In the records that follow, locate every line with "Design" and extract it.

___ GIVEN DATA ___

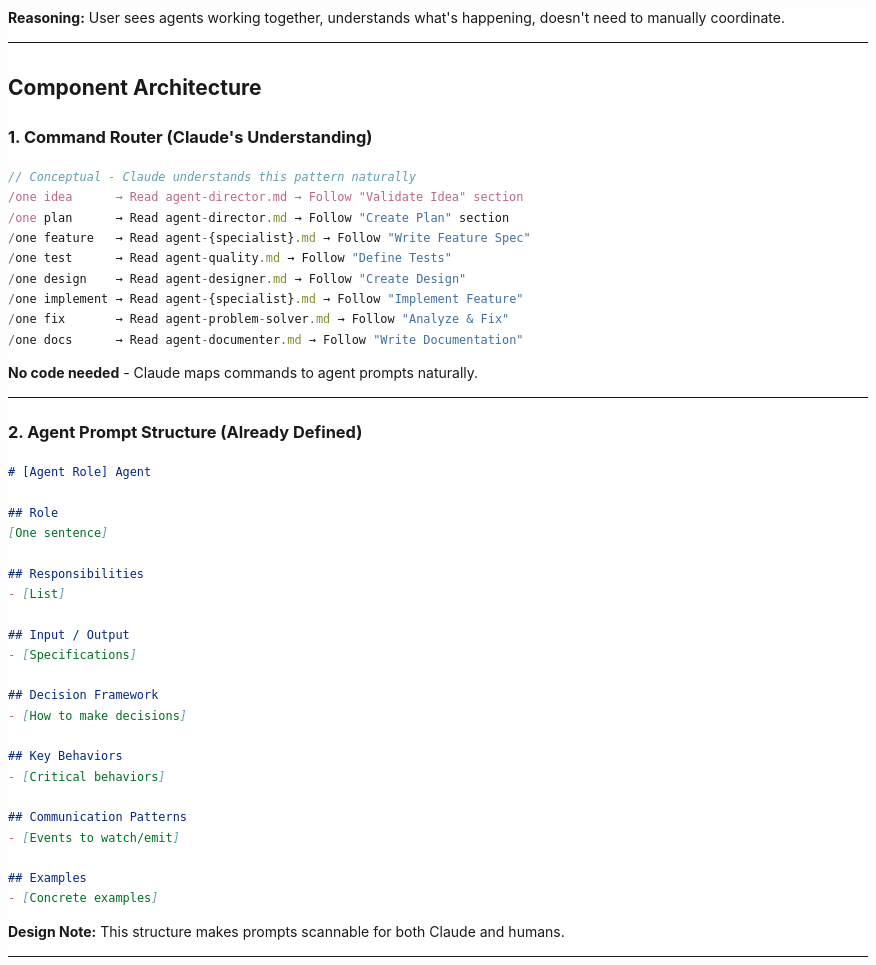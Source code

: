 **Reasoning:** User sees agents working together, understands what's happening, doesn't need to manually coordinate.

---

## Component Architecture

### 1. Command Router (Claude's Understanding)

```typescript
// Conceptual - Claude understands this pattern naturally
/one idea      → Read agent-director.md → Follow "Validate Idea" section
/one plan      → Read agent-director.md → Follow "Create Plan" section
/one feature   → Read agent-{specialist}.md → Follow "Write Feature Spec"
/one test      → Read agent-quality.md → Follow "Define Tests"
/one design    → Read agent-designer.md → Follow "Create Design"
/one implement → Read agent-{specialist}.md → Follow "Implement Feature"
/one fix       → Read agent-problem-solver.md → Follow "Analyze & Fix"
/one docs      → Read agent-documenter.md → Follow "Write Documentation"
```

**No code needed** - Claude maps commands to agent prompts naturally.

---

### 2. Agent Prompt Structure (Already Defined)

```markdown
# [Agent Role] Agent

## Role
[One sentence]

## Responsibilities
- [List]

## Input / Output
- [Specifications]

## Decision Framework
- [How to make decisions]

## Key Behaviors
- [Critical behaviors]

## Communication Patterns
- [Events to watch/emit]

## Examples
- [Concrete examples]
```

**Design Note:** This structure makes prompts scannable for both Claude and humans.

---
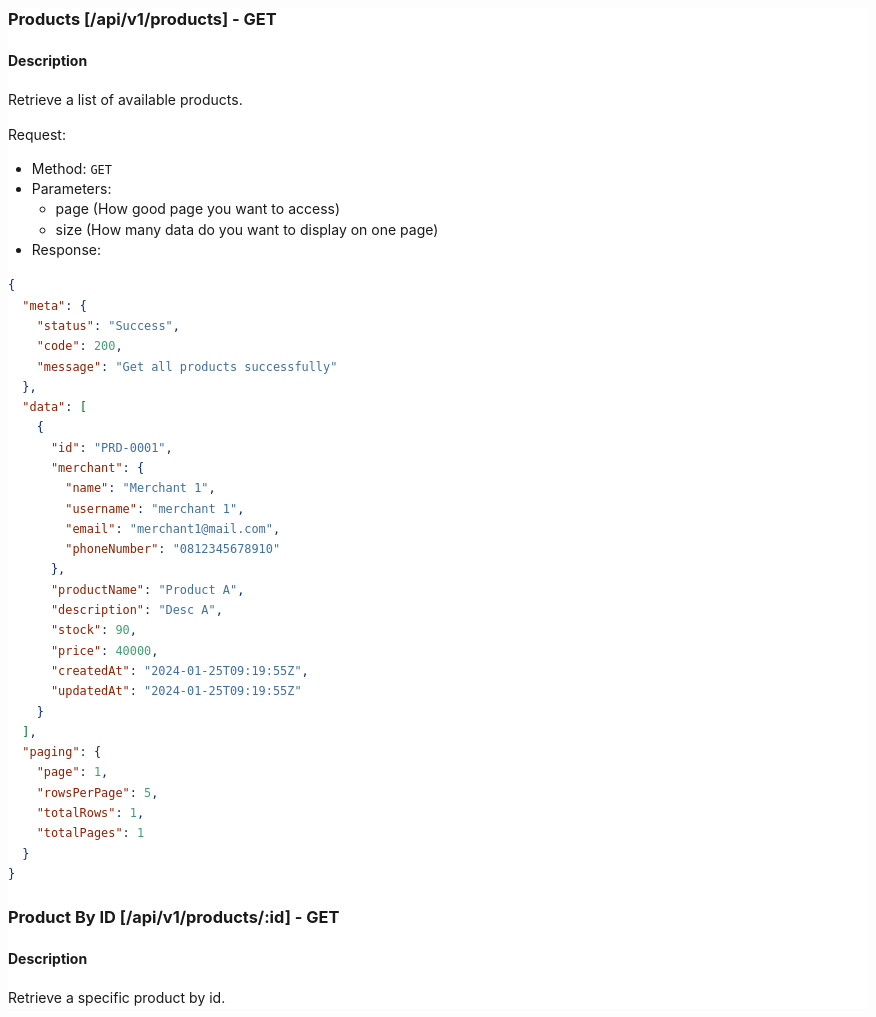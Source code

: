 ### Products [/api/v1/products] - GET

#### Description

Retrieve a list of available products.

Request:

- Method: `GET`
- Parameters:
    - page (How good page you want to access)
    - size (How many data do you want to display on one page)
- Response:

```json
{
  "meta": {
    "status": "Success",
    "code": 200,
    "message": "Get all products successfully"
  },
  "data": [
    {
      "id": "PRD-0001",
      "merchant": {
        "name": "Merchant 1",
        "username": "merchant 1",
        "email": "merchant1@mail.com",
        "phoneNumber": "0812345678910"
      },
      "productName": "Product A",
      "description": "Desc A",
      "stock": 90,
      "price": 40000,
      "createdAt": "2024-01-25T09:19:55Z",
      "updatedAt": "2024-01-25T09:19:55Z"
    }
  ],
  "paging": {
    "page": 1,
    "rowsPerPage": 5,
    "totalRows": 1,
    "totalPages": 1
  }
}
```

### Product By ID [/api/v1/products/:id] - GET

#### Description

Retrieve a specific product by id.
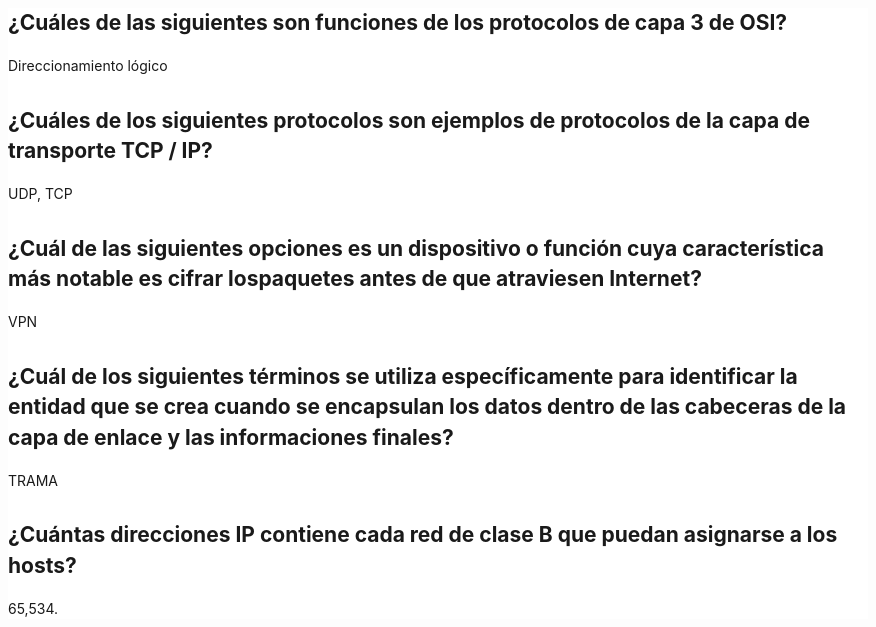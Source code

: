 ## ¿Cuáles de las siguientes son funciones de los protocolos de capa 3 de OSI?
Direccionamiento lógico

## ¿Cuáles de los siguientes protocolos son ejemplos de protocolos de la capa de transporte TCP / IP?
UDP, TCP

## ¿Cuál de las siguientes opciones es un dispositivo o función cuya característica más notable es cifrar lospaquetes antes de que atraviesen Internet?
VPN
## ¿Cuál de los siguientes términos se utiliza específicamente para identificar la entidad que se crea cuando se encapsulan los datos dentro de las cabeceras de la capa de enlace y las informaciones finales?
TRAMA
## ¿Cuántas direcciones IP contiene cada red de clase B que puedan asignarse a los hosts?
65,534.











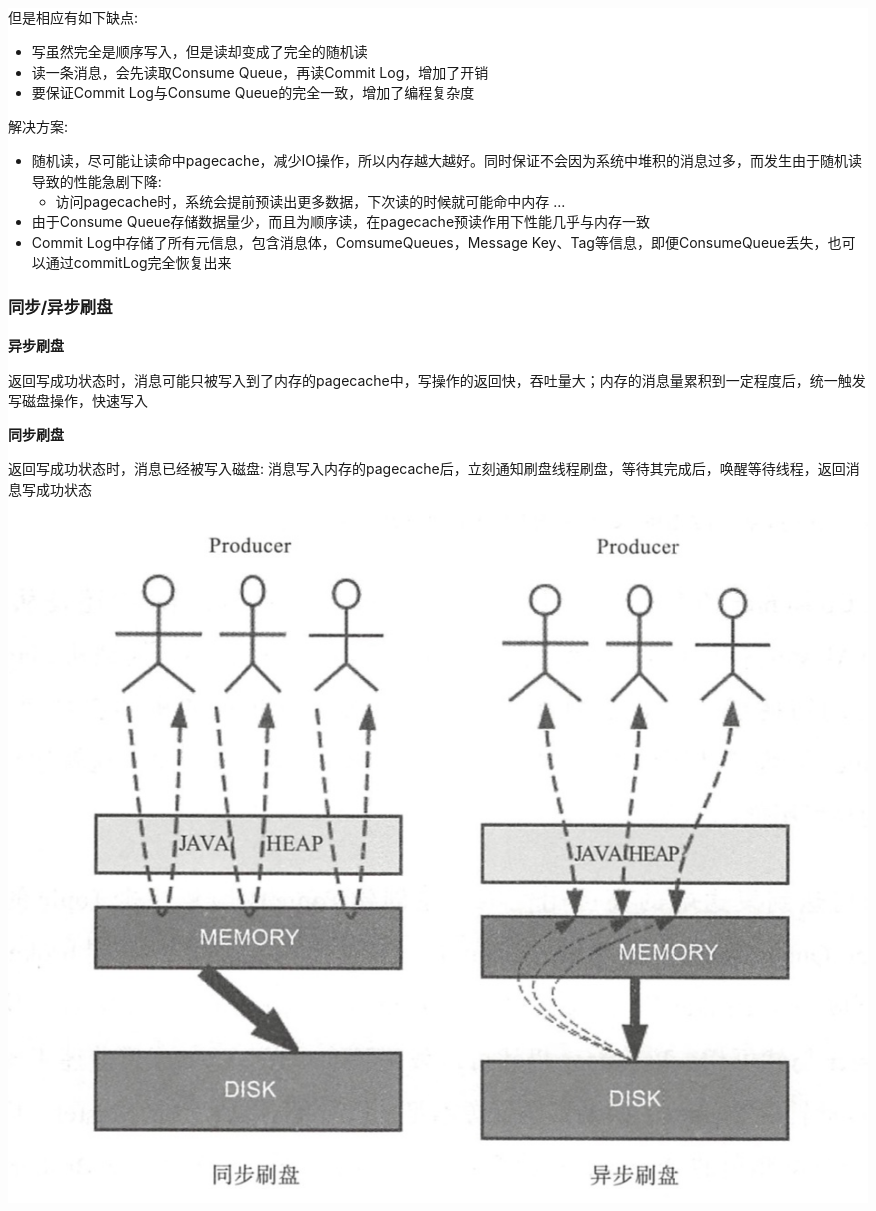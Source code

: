 但是相应有如下缺点:
* 写虽然完全是顺序写入，但是读却变成了完全的随机读
* 读一条消息，会先读取Consume Queue，再读Commit Log，增加了开销
* 要保证Commit Log与Consume Queue的完全一致，增加了编程复杂度

解决方案:
* 随机读，尽可能让读命中pagecache，减少IO操作，所以内存越大越好。同时保证不会因为系统中堆积的消息过多，而发生由于随机读导致的性能急剧下降:
  * 访问pagecache时，系统会提前预读出更多数据，下次读的时候就可能命中内存
  ...
* 由于Consume Queue存储数据量少，而且为顺序读，在pagecache预读作用下性能几乎与内存一致
* Commit Log中存储了所有元信息，包含消息体，ComsumeQueues，Message Key、Tag等信息，即便ConsumeQueue丢失，也可以通过commitLog完全恢复出来


### 同步/异步刷盘

**异步刷盘**

返回写成功状态时，消息可能只被写入到了内存的pagecache中，写操作的返回快，吞吐量大；内存的消息量累积到一定程度后，统一触发写磁盘操作，快速写入

**同步刷盘**

返回写成功状态时，消息已经被写入磁盘: 消息写入内存的pagecache后，立刻通知刷盘线程刷盘，等待其完成后，唤醒等待线程，返回消息写成功状态

![IMAGE](./images/F11433D6CA1A1DFC22C86C651E4D83E5.jpg)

___

=== YOUR SOLUTION ===
/one design    → Read agent-designer.md → Follow "Create Design"
**Design Note:** This structure makes prompts scannable for both Claude and humans.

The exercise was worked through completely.